What is happening and how should I specify a date index during the creation of the dataframe rather than tacking it on after the call to DataFrame
?
Upvotes: 0
Views: 65
Reputation: 85512
Using the NumPy arrays directly without creating Series first works:
import pandas as pd
import numpy as np
np.random.seed(123456)
num_periods=5
monthindex=pd.date_range('1/1/2014', periods=num_periods, freq='MS')
dd = pd.DataFrame(data={'date':monthindex,
'c1': np.random.uniform(10, 20, size=num_periods),
'c2': np.random.uniform(30, 40, size=num_periods)},
index=monthindex,
)
print(dd)
Output:
c1 c2 date
2014-01-01 11.269698 33.362217 2014-01-01
2014-02-01 19.667178 34.513765 2014-02-01
2014-03-01 12.604760 38.402551 2014-03-01
2014-04-01 18.972365 31.231021 2014-04-01
2014-05-01 13.767497 35.430262 2014-05-01
The Series come with their own indices that do not match the month index.
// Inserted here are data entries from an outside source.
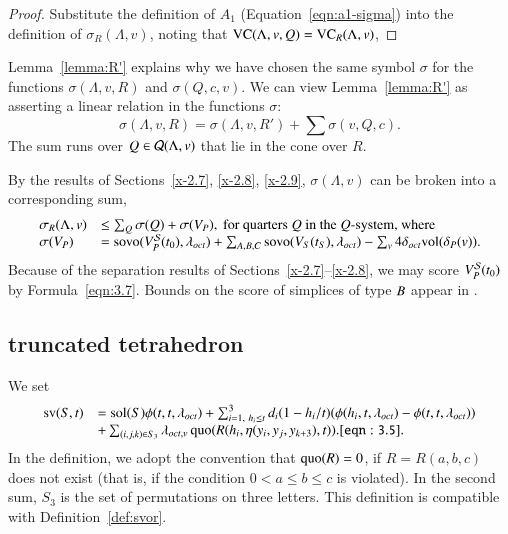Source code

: \begin{proof} Substitute the definition of $A_1$
(Equation~\ref{eqn:a1-sigma}) into the definition of
$\sigma_R(\Lambda,v)$, noting that ${\operatorname{VC}}(\Lambda,v,Q) 
= {\operatorname{VC}}_{R}(\Lambda,v)$,
\end{proof}

\begin{remark}   Lemma~\ref{lemma:R'} explains why we have chosen
the same symbol $\sigma$ for the functions $\sigma(\Lambda,v,R)$ and
$\sigma(Q,c,v)$.  We can view Lemma~\ref{lemma:R'} as asserting a
linear relation in the functions $\sigma$:
   $$\sigma(\Lambda,v,R) = \sigma(\Lambda,v,R') + \sum \sigma(v,Q,c).$$
The sum runs over $Q\in{\mathcal Q}(\Lambda,v)$ that lie in the cone over $R$.
\end{remark}


By the results of Sections~\ref{x-2.7}, \ref{x-2.8}, \ref{x-2.9},
$\sigma(\Lambda,v)$ can be broken into a corresponding sum,
    $$
    \begin{array}{lll}
    \sigma_R(\Lambda,v) &\le \sum_Q \sigma(Q) + \sigma(V_P),
                \hbox{ for quarters $Q$ in the $Q$-system, where}\\
    \sigma(V_P) &= {\operatorname{sovo}}(V^{{\mathcal S}}_P(t_0),\lambda_{oct})+  \sum_{A,B,C} {\operatorname{sovo}}(V_S(t_S),\lambda_{oct})
        - \sum_v 4\delta_{oct}{\operatorname{vol}}(\delta_P(v)).\\
    \end{array}
    $$
Because of the separation
results of Sections~\ref{x-2.7}--\ref{x-2.8},  we may score
$V^{{\mathcal S}}_P(t_0)$ by Formula~\ref{eqn:3.7}. Bounds on the score of
simplices of type $B$ appear in .



\subsection{truncated tetrahedron}


We set
    \begin{equation}
    \begin{array}{lll}
    \op{sv}(S,t) &=
    \sol(S)\phi(t,t,\lambda_{oct})
    +\sum_{i=1,\ h_i\le t}^3 d_i (1-h_i/t) (\phi(h_i,t,\lambda_{oct})-
    \phi(t,t,\lambda_{oct})) \\
    &+\sum_{(i,j,k)\in S_3}
    \lambda_{oct,v}
    \quo(R(h_i,\eta(y_i,y_j,y_{k+3}),t)).
    \tlabel{eqn:3.5}
    \end{array}
    \end{equation}
In the definition, we adopt the convention that $\operatorname{quo}(R)=0$, if
$R=R(a,b,c)$ does not exist (that is, if the condition
    $0< a\le b\le c$
is violated). In the second sum, $S_3$ is the set of permutations
on three letters. This definition is compatible with
Definition~\ref{def:svor}.

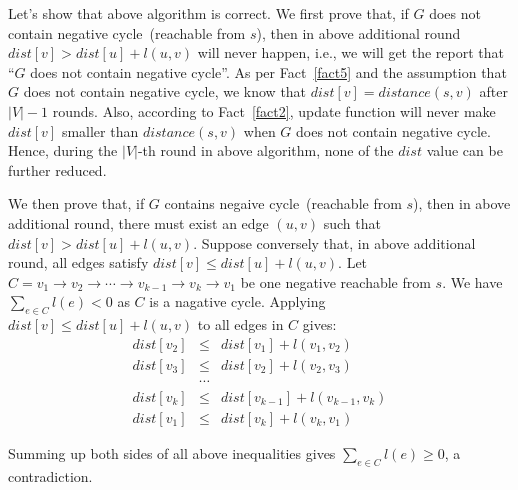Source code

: Let's show that above algorithm is correct.
We first prove that, if $G$ does not contain negative cycle~(reachable from $s$), then in above additional round $dist[v] > dist[u] + l(u,v)$ will never happen,
i.e., we will get the report that ``$G$ does not contain negative cycle''.
As per Fact~\ref{fact5} and the assumption that $G$ does not contain negative cycle, we know that $dist[v] = distance(s,v)$ after $|V| -1 $ rounds.
Also, according to Fact~\ref{fact2}, update function will never make $dist[v]$ smaller than $distance(s,v)$ when $G$ does not contain negative cycle.
Hence, during the $|V|$-th round in above algorithm, none of the $dist$ value can be further reduced.

We then prove that, if $G$ contains negaive cycle~(reachable from $s$), then in above additional round, there must exist an edge $(u,v)$ such that $dist[v] > dist[u] + l(u,v)$.
Suppose conversely that, in above additional round, all edges satisfy $dist[v] \le dist[u] + l(u,v)$.
Let $C = v_1 \to v_2 \to \cdots \to v_{k-1} \to v_k \to v_1$ be one negative reachable from $s$.  We have $\sum_{e\in C} l(e) < 0$ as $C$ is a nagative cycle.
Applying $dist[v] \le dist[u] + l(u,v)$ to all edges in $C$ gives:
\begin{displaymath}
\begin{array}{llllllllllllll}
	dist[v_2] & \le & dist[v_1] + l(v_1, v_2) \\
	dist[v_3] & \le & dist[v_2] + l(v_2, v_3) \\
	& \cdots & \\
	dist[v_k] & \le & dist[v_{k-1}] + l(v_{k-1}, v_k) \\
	dist[v_1] & \le & dist[v_{k}] + l(v_{k}, v_1)
\end{array}
\end{displaymath}

Summing up both sides of all above inequalities gives $\sum_{e\in C} l(e) \ge 0$, a contradiction.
The NumPy arrays don't have an index and use the index you provide.
Upvotes: 1
Reputation: 394249
Your error here is that by passing Series
as the data type you're effectively re-indexing the df to use those indices and it's trying to align with them, if you use just the values
then it works:
In [61]:
np.random.seed(123456)
num_periods=5
monthindex=pd.date_range('1/1/2014', periods=num_periods, freq='MS')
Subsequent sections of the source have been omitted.